Изменение условий среды является тем же самым, что и изменение правил игры. Фактором же, способствовавшим прогрессу цефализации, или, в более общем смысле, «личному потенциалу обучаемости» организмов – было систематическое отставание максимального темпа обучения, на который генотип способен, от темпа изменений окружающей среды. Причем в силу вещей, чем длиннее цикл жизни особи, тем медленнее должен быть темп «усвоения знаний хромосомами». Потому что «квантом» урока является отдельный проход организмов через среду. Упрощенно дилемма адаптации представляется таким образом: как создать регулятор, который бы справился с актуально протекающей игрой, а одновременно – с любым возможно значительным и возможно быстрым изменением ее правил? На этот вопрос эволюция давала конструктивно разнообразные ответы. Во-первых, такой: если изменение правил значительное и внезапное, необходимо временно выйти из игры – в «пережидательном виде». Однако эта тактика предполагает возврат – через некоторое время – начальных условий (игры, которую организм вести умеет). Потом такой: следует максимализовать предпрограммное разнообразие регулятора и само это предпрограммирование сделать эволюционно пластичным. И наконец: следует отказаться от предпрограммирования регулятора, если только это возможно, а зато снабдить регулятор потенциалом самопрограммирования на основе обучения.
На практике «ответы» в виде организмов «смешанны». Первый ответ охватывает класс «переживательных» решений. Этот ответ был дан раньше других, потому что состояние обратимого гомеостаза тем достижимее, чем проще гомеостат.
Второй ответ охватывает класс решений, представленных насекомыми. Потому что насекомые разыгрывают огромное количество предпрограммных игр, а это предпрограммирование стабилизировалось в формах, проверенных многомиллионными прохождениями через сито окружающей среды.
Третий ответ охватывает класс решений, типично цефализированных. Третье решение является безальтернативно лучшим, чем второе, потому что между ними возможны самые разнообразные компромиссы. Первое же решение остается в своем роде совершенством, непревзойденным последующими. Зимняя спячка млекопитающих есть некоторое к нему приближение.
Когда сравнивают насекомых с формами высших животных, то утверждают часто, что это низшие формы, в которых виден некоторый эволюционный успех. Но успех и прогресс – это разные вещи.

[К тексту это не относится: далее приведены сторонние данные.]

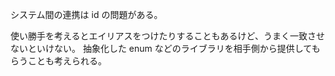 システム間の連携は id の問題がある。

使い勝手を考えるとエイリアスをつけたりすることもあるけど、うまく一致させないといけない。
抽象化した enum などのライブラリを相手側から提供してもらうことも考えられる。
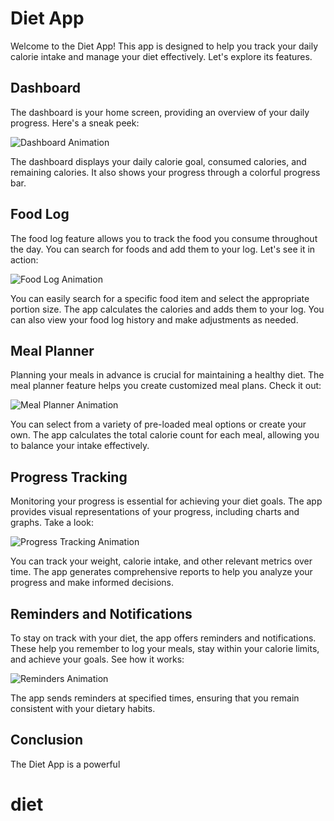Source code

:# Diet App

Welcome to the Diet App! This app is designed to help you track your daily calorie intake and manage your diet effectively. Let's explore its features.

## Dashboard

The dashboard is your home screen, providing an overview of your daily progress. Here's a sneak peek:

![Dashboard Animation](dashboard_animation.gif)

The dashboard displays your daily calorie goal, consumed calories, and remaining calories. It also shows your progress through a colorful progress bar.

## Food Log

The food log feature allows you to track the food you consume throughout the day. You can search for foods and add them to your log. Let's see it in action:

![Food Log Animation](food_log_animation.gif)

You can easily search for a specific food item and select the appropriate portion size. The app calculates the calories and adds them to your log. You can also view your food log history and make adjustments as needed.

## Meal Planner

Planning your meals in advance is crucial for maintaining a healthy diet. The meal planner feature helps you create customized meal plans. Check it out:

![Meal Planner Animation](meal_planner_animation.gif)

You can select from a variety of pre-loaded meal options or create your own. The app calculates the total calorie count for each meal, allowing you to balance your intake effectively.

## Progress Tracking

Monitoring your progress is essential for achieving your diet goals. The app provides visual representations of your progress, including charts and graphs. Take a look:

![Progress Tracking Animation](progress_tracking_animation.gif)

You can track your weight, calorie intake, and other relevant metrics over time. The app generates comprehensive reports to help you analyze your progress and make informed decisions.

## Reminders and Notifications

To stay on track with your diet, the app offers reminders and notifications. These help you remember to log your meals, stay within your calorie limits, and achieve your goals. See how it works:

![Reminders Animation](reminders_animation.gif)

The app sends reminders at specified times, ensuring that you remain consistent with your dietary habits.

## Conclusion

The Diet App is a powerful
# diet
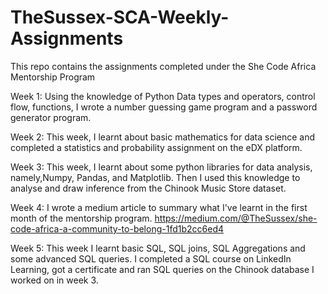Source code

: # TheSussex-SCA-Weekly-Assignments
This repo contains the assignments completed under the She Code Africa Mentorship Program

Week 1: Using the knowledge of Python Data types and operators, control flow, functions, I wrote a number guessing game program and a password generator program.

Week 2: This week, I learnt about basic mathematics for data science and completed a statistics and probability assignment on the eDX platform.

Week 3: This week, I learnt about some python libraries for data analysis, namely,Numpy, Pandas, and Matplotlib. Then I used this knowledge to analyse and draw inference from the Chinook Music Store dataset.

Week 4: I wrote a medium article to summary what I've learnt in the first month of the mentorship program. https://medium.com/@TheSussex/she-code-africa-a-community-to-belong-1fd1b2cc6ed4

Week 5: This week I learnt basic SQL, SQL joins, SQL Aggregations and some advanced SQL queries. I completed a SQL course on LinkedIn Learning, got a certificate and ran SQL queries on the Chinook database I worked on in week 3. 

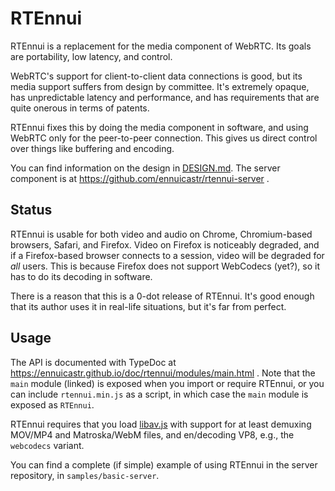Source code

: # RTEnnui

RTEnnui is a replacement for the media component of WebRTC. Its goals are
portability, low latency, and control.

WebRTC's support for client-to-client data connections is good, but its media
support suffers from design by committee. It's extremely opaque, has
unpredictable latency and performance, and has requirements that are quite
onerous in terms of patents.

RTEnnui fixes this by doing the media component in software, and using WebRTC
only for the peer-to-peer connection. This gives us direct control over things
like buffering and encoding.

You can find information on the design in [DESIGN.md](DESIGN.md). The server
component is at https://github.com/ennuicastr/rtennui-server .


## Status

RTEnnui is usable for both video and audio on Chrome, Chromium-based browsers,
Safari, and Firefox. Video on Firefox is noticeably degraded, and if a
Firefox-based browser connects to a session, video will be degraded for *all*
users. This is because Firefox does not support WebCodecs (yet?), so it has to
do its decoding in software.

There is a reason that this is a 0-dot release of RTEnnui. It's good enough that
its author uses it in real-life situations, but it's far from perfect.


## Usage

The API is documented with TypeDoc at
https://ennuicastr.github.io/doc/rtennui/modules/main.html . Note that the
`main` module (linked) is exposed when you import or require RTEnnui, or you
can include `rtennui.min.js` as a script, in which case the `main` module is
exposed as `RTEnnui`.

RTEnnui requires that you load [libav.js](https://github.com/Yahweasel/libav.js)
with support for at least demuxing MOV/MP4 and Matroska/WebM files, and
en/decoding VP8, e.g., the `webcodecs` variant.

You can find a complete (if simple) example of using RTEnnui in the server
repository, in `samples/basic-server`.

Насекомые существуют несколько сотен миллионов лет. Одни насекомые строят подземные города, другие выращивают определенные растения для собственного пропитания и «одомашнивают» животных (других насекомых); это единственная животная форма, которая создала простой, но эффективный язык для инструментальных договоренностей (пчелы), и это язык наследственный. Видов их в четыре раза больше, чем видов остальных животных вместе взятых. Их можно обнаружить в любой земной среде за исключением океана. Ни одна из высших форм, появившихся значительно позднее, не вытеснила насекомых из их экологических ниш. За это время планета успела пройти все характерные для нее фазы случайных осцилляций. Горы вздымались и рушились, пустыни превращались в джунгли, а джунгли – в пустыни, высыхали гигантские болота, что привело к гибели ящеров, проходили ледниковые эпохи, замерзали некогда тропические экваториальные территории, изменялась флора целых континентов – а насекомые прошли невредимыми через все эти сита окружающей среды. В конце концов появился человек с технологией производства инсектицидов. За короткое время насекомые приспособились и к нему, и к его ядам. Итак, налицо успех, но он не свидетельствует о «прогрессивности» их строения. Однако если прогрессивность их строения является чем-то иным, нежели оптимизацией выживаемости, характеризующейся вариантностью для многочисленных сред обитания, то гомеостатических критериев для ее измерения не существует. Насекомые по сути не удовлетворяют тому условию «прогрессивности», которое, если следовать Гексли, лежит в основе возможности постоянного эволюционирования. (Данная форма не только должна быть оптимально приспособлена, но, кроме того, она должна «пропускать» к высшим формам.) Легко заметить, что вся неясность этого определения сосредоточена вокруг обоснования подобной «обязанности». Аналогом эволюционной ситуации в науке будет ситуация эмпирической теории, которая должна не только предсказывать факты, но и иметь свойство опровержимости – то есть должны быть возможны такие факты, которые фальсифицируют теорию.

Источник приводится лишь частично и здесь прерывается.